Coordinates

Contents

Coordinates#

class autode.opt.coordinates.base.OptCoordinates(input_array: Sequence | ndarray, units: str | Unit)#

Coordinates used to perform optimisations

abstract property active_indexes: List[int]#

A list of indexes which are active in this coordinate set

property active_mol_indexes: List[int]#

Active indexes that are actually atomic coordinates in the molecule

abstract property cart_proj_g: ndarray | None#

The Cartesian gradient with any constraints projected out

clear_tensors() None#

Helper function for clearing the energy, gradient and Hessian for these coordinates. Called if the coordinates have been perturbed, making these quantities not accurate any more for the new coordinates

copy(order='C')#

Return a copy of the array.

Parameters:

order ({'C', 'F', 'A', 'K'}, optional) – Controls the memory layout of the copy. ‘C’ means C-order, ‘F’ means F-order, ‘A’ means ‘F’ if a is Fortran contiguous, ‘C’ otherwise. ‘K’ means match the layout of a as closely as possible. (Note that this function and numpy.copy() are very similar but have different default values for their order= arguments, and this function always passes sub-classes through.)

See also

numpy.copy

Similar function with different default behavior

numpy.copyto

Notes

This function is the preferred method for creating an array copy. The function numpy.copy() is similar, but it defaults to using order ‘K’, and will not pass sub-classes through by default.

Examples

>>> x = np.array([[1,2,3],[4,5,6]], order='F')
>>> y = x.copy()
>>> x.fill(0)
>>> x
array([[0, 0, 0],
       [0, 0, 0]])
>>> y
array([[1, 2, 3],
       [4, 5, 6]])
>>> y.flags['C_CONTIGUOUS']
True

For arrays containing Python objects (e.g. dtype=object), the copy is a shallow one. The new array will contain the same object which may lead to surprises if that object can be modified (is mutable):

>>> a = np.array([1, 'm', [2, 3, 4]], dtype=object)
>>> b = a.copy()
>>> b[2][0] = 10
>>> a
array([1, 'm', list([10, 3, 4])], dtype=object)

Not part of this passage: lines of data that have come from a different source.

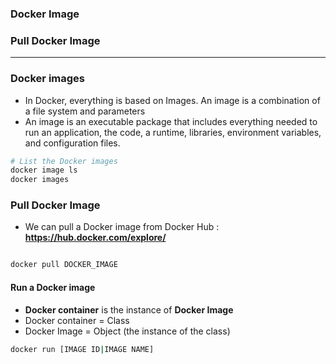 ### Docker Image
### Pull Docker Image

--------------------------------------------------------------------------------------------

### Docker images

* In Docker, everything is based on Images. An image is a combination of a file system and parameters
* An image is an executable package that includes everything needed to run an application, the code, a runtime, libraries, environment variables, and configuration files.

```sh
# List the Docker images
docker image ls
docker images
```

### Pull Docker Image

* We can pull a Docker image from Docker Hub : **https://hub.docker.com/explore/**

```sh

docker pull DOCKER_IMAGE

```

#### Run a Docker image

* **Docker container** is the instance of **Docker Image**
* Docker container = Class
* Docker Image = Object (the instance of the class)

```sh
docker run [IMAGE ID|IMAGE NAME]
```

To ensure all elements within an object array are copied, use copy.deepcopy:

>>> import copy
>>> a = np.array([1, 'm', [2, 3, 4]], dtype=object)
>>> c = copy.deepcopy(a)
>>> c[2][0] = 10
>>> c
array([1, 'm', list([10, 3, 4])], dtype=object)
>>> a
array([1, 'm', list([2, 3, 4])], dtype=object)
property e: PotentialEnergy | None#

Energy

property g: ndarray | None#

Gradient of the energy

\[G = \nabla E \equiv \left\{\frac{\partial E}{\partial\boldsymbol{R}_{i}}\right\}\]

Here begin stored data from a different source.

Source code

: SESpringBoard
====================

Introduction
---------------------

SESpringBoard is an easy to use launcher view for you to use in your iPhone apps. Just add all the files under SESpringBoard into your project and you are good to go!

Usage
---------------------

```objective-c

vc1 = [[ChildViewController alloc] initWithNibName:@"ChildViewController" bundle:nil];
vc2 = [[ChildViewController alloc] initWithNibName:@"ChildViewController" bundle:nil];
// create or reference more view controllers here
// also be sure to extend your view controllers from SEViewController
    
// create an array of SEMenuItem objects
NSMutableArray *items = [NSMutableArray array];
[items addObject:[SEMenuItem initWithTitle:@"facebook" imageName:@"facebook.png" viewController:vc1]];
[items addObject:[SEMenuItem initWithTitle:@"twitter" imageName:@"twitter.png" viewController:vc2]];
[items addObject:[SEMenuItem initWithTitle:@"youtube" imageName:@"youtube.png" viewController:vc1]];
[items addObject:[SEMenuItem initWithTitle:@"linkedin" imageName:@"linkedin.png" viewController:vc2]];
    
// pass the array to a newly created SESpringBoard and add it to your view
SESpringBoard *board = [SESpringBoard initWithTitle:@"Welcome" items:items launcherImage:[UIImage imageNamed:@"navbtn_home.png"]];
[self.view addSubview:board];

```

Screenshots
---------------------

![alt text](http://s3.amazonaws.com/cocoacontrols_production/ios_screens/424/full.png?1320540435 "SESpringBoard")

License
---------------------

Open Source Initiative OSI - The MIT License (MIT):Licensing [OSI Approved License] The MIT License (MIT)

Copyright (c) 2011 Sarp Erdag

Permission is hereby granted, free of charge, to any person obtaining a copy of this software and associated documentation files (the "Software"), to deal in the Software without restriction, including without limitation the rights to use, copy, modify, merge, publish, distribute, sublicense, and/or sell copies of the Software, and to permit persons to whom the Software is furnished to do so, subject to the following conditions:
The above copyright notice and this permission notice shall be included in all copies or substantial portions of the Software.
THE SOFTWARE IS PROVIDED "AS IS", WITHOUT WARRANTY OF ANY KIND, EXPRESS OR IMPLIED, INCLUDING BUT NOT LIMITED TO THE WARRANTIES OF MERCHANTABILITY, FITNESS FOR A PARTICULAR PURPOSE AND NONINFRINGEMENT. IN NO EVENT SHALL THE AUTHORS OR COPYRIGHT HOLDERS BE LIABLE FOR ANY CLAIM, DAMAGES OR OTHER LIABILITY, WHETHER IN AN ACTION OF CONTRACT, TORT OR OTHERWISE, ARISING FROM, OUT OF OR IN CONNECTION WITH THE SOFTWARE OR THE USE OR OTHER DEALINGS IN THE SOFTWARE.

where \(\boldsymbol{R}\) are a general vector of coordinates.

property h: ndarray | None#

Hessian (second derivative) matrix of the energy

\[\begin{split}H = \begin{pmatrix} \frac{\partial^2 E} {\partial\boldsymbol{R}_{0}\partial\boldsymbol{R}_{0}} & \cdots \\ \vdots & \ddots \end{pmatrix}\end{split}\]

where \(\boldsymbol{R}\) are a general vector of coordinates.

property h_inv: ndarray | None#

Inverse of the Hessian matrix

\[H^{-1}\]
h_or_h_inv_has_correct_shape(arr: ndarray | None)#

Does a Hessian or its inverse have the correct shape?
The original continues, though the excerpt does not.